Planning: Legislating Aesthetics

One of the challenges of government planning is how quickly it slips from mere rules to compete, to seeking to engineer a quantitative outcome, to seeking to engineer intangible preferences of aesthetics. So one goes from paperwork to start a business, to the number of business types a community may have, to what colors the storefronts of those businesses can be. That’s where comprehensive planning leads — to any number of concerns about wholly subjective matters like color preferences or supposed ideas about which modes of life have ‘higher quality.’

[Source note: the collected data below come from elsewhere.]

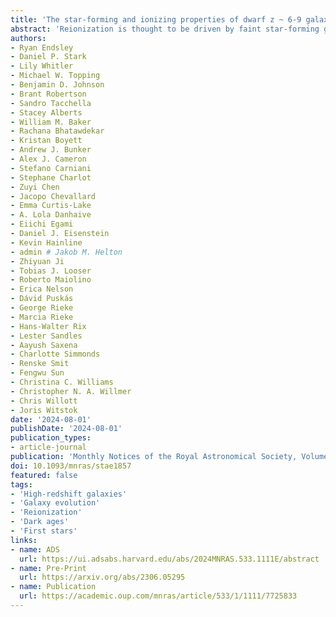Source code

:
 ```yaml
---
title: 'The star-forming and ionizing properties of dwarf z ~ 6-9 galaxies in JADES: insights on bursty star formation and ionized bubble growth'
abstract: 'Reionization is thought to be driven by faint star-forming galaxies, but characterizing this population has long remained very challenging. Here, we utilize deep nine-band JADES (JWST Advanced Deep Extragalactic Survey)/NIRCam (Near-Infrared Camera) imaging to study the star-forming and ionizing properties of {{< math >}}$756${{< /math >}} {{< math >}}$z \sim 6-9${{< /math >}} galaxies, including hundreds of very ultraviolet (UV)-faint objects ({{< math >}}$M_{\mathrm{UV}} > -18${{< /math >}}). The faintest ({{< math >}}$m \sim 30${{< /math >}}) galaxies in our sample typically have stellar masses of {{< math >}}$M_{\ast} \sim (1-3) \times 10^{7}\ M_{\odot}${{< /math >}} and young light-weighted ages ({{< math >}}$\sim 50\ \mathrm{Myr}${{< /math >}}), though some show strong Balmer breaks implying much older ages ({{< math >}}$\sim 500\ \mathrm{Myr}${{< /math >}}). We find no evidence for extremely massive galaxies ({{< math >}}$> 3 \times 10^{10}\ M_{\odot}${{< /math >}}) in our sample. We infer a strong (factor {{< math >}}$> 2${{< /math >}}) decline in the typical {{< math >}}$\mathrm{[OIII]}+\mathrm{H}\beta${{< /math >}} equivalent widths (EWs) towards very faint {{< math >}}$z \sim 6-9${{< /math >}} galaxies, yet a weak UV luminosity dependence on the {{< math >}}$\mathrm{H}\alpha${{< /math >}} EWs at {{< math >}}$z \sim 6${{< /math >}}. We demonstrate that these EW trends can be explained if fainter galaxies have systematically lower metallicities as well as more recently declining star formation histories relative to the most UV-luminous galaxies. Our data provide evidence that the brightest galaxies are frequently experiencing a recent strong upturn in star formation rate. We also discuss how the EW trends may be influenced by a strong correlation between {{< math >}}$M_{\mathrm{UV}}${{< /math >}} and Lyman continuum escape fraction. This alternative explanation has dramatically different implications for the contribution of galaxies along the luminosity function to cosmic reionization. Finally, we quantify the photometric overdensities around two {{< math >}}$z > 7${{< /math >}} strong {{< math >}}$\mathrm{Ly}\alpha${{< /math >}} emitters. One {{< math >}}$\mathrm{Ly}\alpha${{< /math >}} emitter lies close to a strong photometric overdensity, while the other shows no significant nearby overdensity, perhaps implying that not all strong {{< math >}}$z > 7${{< /math >}} {{< math >}}$\mathrm{Ly}\alpha${{< /math >}} emitters reside in large ionized bubbles.'
authors:
- Ryan Endsley
- Daniel P. Stark
- Lily Whitler
- Michael W. Topping
- Benjamin D. Johnson
- Brant Robertson
- Sandro Tacchella
- Stacey Alberts
- William M. Baker
- Rachana Bhatawdekar
- Kristan Boyett
- Andrew J. Bunker
- Alex J. Cameron
- Stefano Carniani
- Stephane Charlot
- Zuyi Chen
- Jacopo Chevallard
- Emma Curtis-Lake
- A. Lola Danhaive
- Eiichi Egami
- Daniel J. Eisenstein
- Kevin Hainline
- admin # Jakob M. Helton
- Zhiyuan Ji
- Tobias J. Looser
- Roberto Maiolino
- Erica Nelson
- Dávid Puskás
- George Rieke
- Marcia Rieke
- Hans-Walter Rix
- Lester Sandles
- Aayush Saxena
- Charlotte Simmonds
- Renske Smit
- Fengwu Sun
- Christina C. Williams
- Christopher N. A. Willmer
- Chris Willott
- Joris Witstok
date: '2024-08-01'
publishDate: '2024-08-01'
publication_types:
- article-journal
publication: 'Monthly Notices of the Royal Astronomical Society, Volume 533, Issue 1, pages 1111-1142'
doi: 10.1093/mnras/stae1857
featured: false
tags:
- 'High-redshift galaxies'
- 'Galaxy evolution'
- 'Reionization'
- 'Dark ages'
- 'First stars'
links:
- name: ADS
  url: https://ui.adsabs.harvard.edu/abs/2024MNRAS.533.1111E/abstract
- name: Pre-Print
  url: https://arxiv.org/abs/2306.05295
- name: Publication
  url: https://academic.oup.com/mnras/article/533/1/1111/7725833
---
```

It’s natural that a person, in his own home, might prefer one color of tapestry over another. It’s an audacious stretch, though, for a public body or city to legislate in favor of some preferences, and not others, in color of a sign, etc.

I can well understand that those who are on a planning board are interested in these matters in their own lives; I’ll stipulate that they’re all likely to be very tasteful in their private choices, too. What I don’t believe is that their public role should include limiting your private choices.

If you want a sign of a certain color on your business, so be it. If you choose well, the community will find your establishment more attractive and enticing; if you choose poorly, customers will shun you. You should be free to make your own choice, and I do not believe that a public body should constrain you.

A group of planners will never know or follow aesthetic trends so well as all the community. Rejecting choices, or requiring a great explanation for them, will slow development and use of new styles, color combinations, etc.

That other communities also restrict choices does not mean that we should also — it need not be that way.

We would do well, I think, if we trouble ourselves less about these matters, and if we discourage others from being so occupied and intrusive about them also.